Saved entries
□ □ □ □
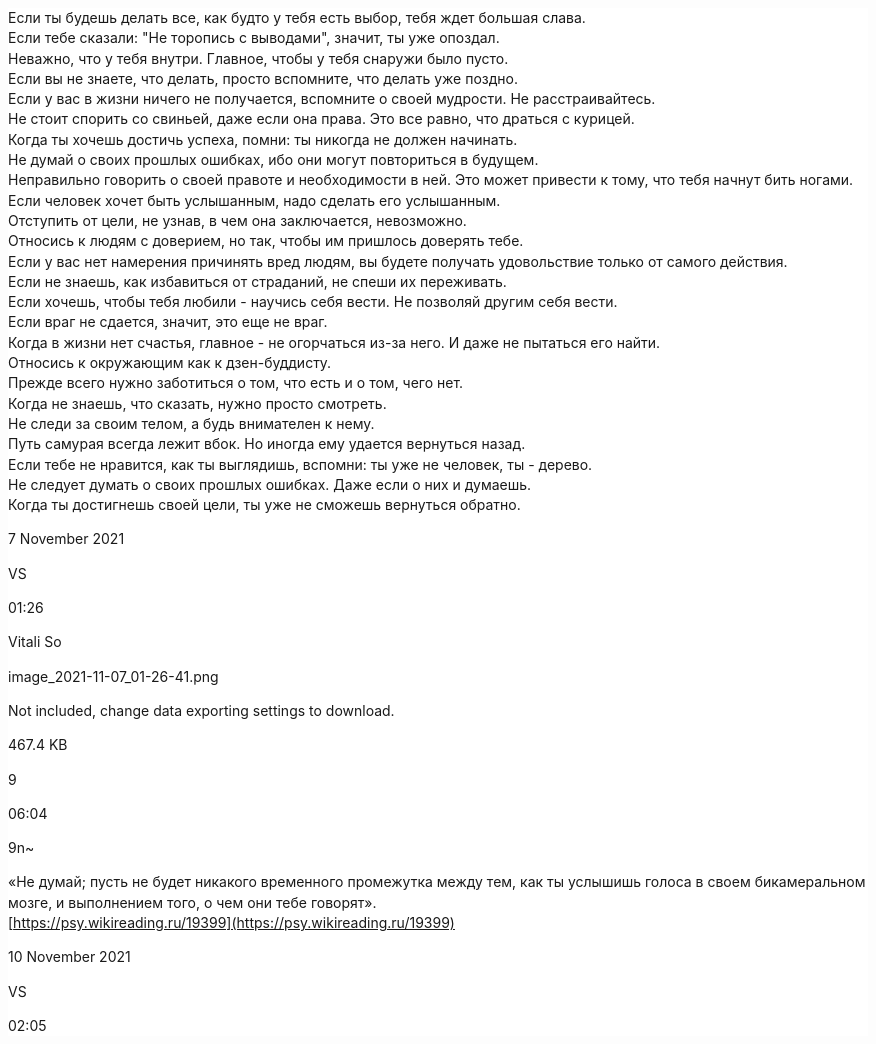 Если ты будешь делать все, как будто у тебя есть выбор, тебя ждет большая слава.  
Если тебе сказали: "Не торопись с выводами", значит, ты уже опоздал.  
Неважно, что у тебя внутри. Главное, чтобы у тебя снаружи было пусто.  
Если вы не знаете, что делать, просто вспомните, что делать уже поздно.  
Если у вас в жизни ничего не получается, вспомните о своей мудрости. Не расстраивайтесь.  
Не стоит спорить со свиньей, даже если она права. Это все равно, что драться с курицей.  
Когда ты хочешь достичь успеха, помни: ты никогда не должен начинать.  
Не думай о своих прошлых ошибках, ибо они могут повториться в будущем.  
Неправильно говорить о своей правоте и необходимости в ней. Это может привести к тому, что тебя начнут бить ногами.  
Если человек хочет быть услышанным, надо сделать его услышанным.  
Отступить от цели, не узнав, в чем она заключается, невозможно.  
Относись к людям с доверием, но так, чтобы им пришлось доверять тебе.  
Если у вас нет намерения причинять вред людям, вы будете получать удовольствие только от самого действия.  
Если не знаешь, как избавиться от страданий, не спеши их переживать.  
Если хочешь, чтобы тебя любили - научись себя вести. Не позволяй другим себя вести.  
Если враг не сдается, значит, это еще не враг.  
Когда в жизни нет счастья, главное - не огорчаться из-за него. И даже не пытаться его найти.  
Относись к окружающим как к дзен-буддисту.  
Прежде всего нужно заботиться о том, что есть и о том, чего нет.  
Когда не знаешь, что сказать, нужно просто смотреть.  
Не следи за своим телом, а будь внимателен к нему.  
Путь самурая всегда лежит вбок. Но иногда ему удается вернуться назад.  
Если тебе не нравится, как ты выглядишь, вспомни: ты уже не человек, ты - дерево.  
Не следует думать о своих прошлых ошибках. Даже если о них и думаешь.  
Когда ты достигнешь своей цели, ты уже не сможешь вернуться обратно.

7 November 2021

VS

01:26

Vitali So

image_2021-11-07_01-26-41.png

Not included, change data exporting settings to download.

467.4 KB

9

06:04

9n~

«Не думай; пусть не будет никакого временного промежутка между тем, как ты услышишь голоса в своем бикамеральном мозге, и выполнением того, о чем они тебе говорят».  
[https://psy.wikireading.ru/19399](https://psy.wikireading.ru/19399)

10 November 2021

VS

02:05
□ □ □ □
Across the entries above, find the lines with the string "ошибках" and copy them.

● **SOLUTION**:
Не думай о своих прошлых ошибках, ибо они могут повториться в будущем.  
Не следует думать о своих прошлых ошибках. Даже если о них и думаешь.  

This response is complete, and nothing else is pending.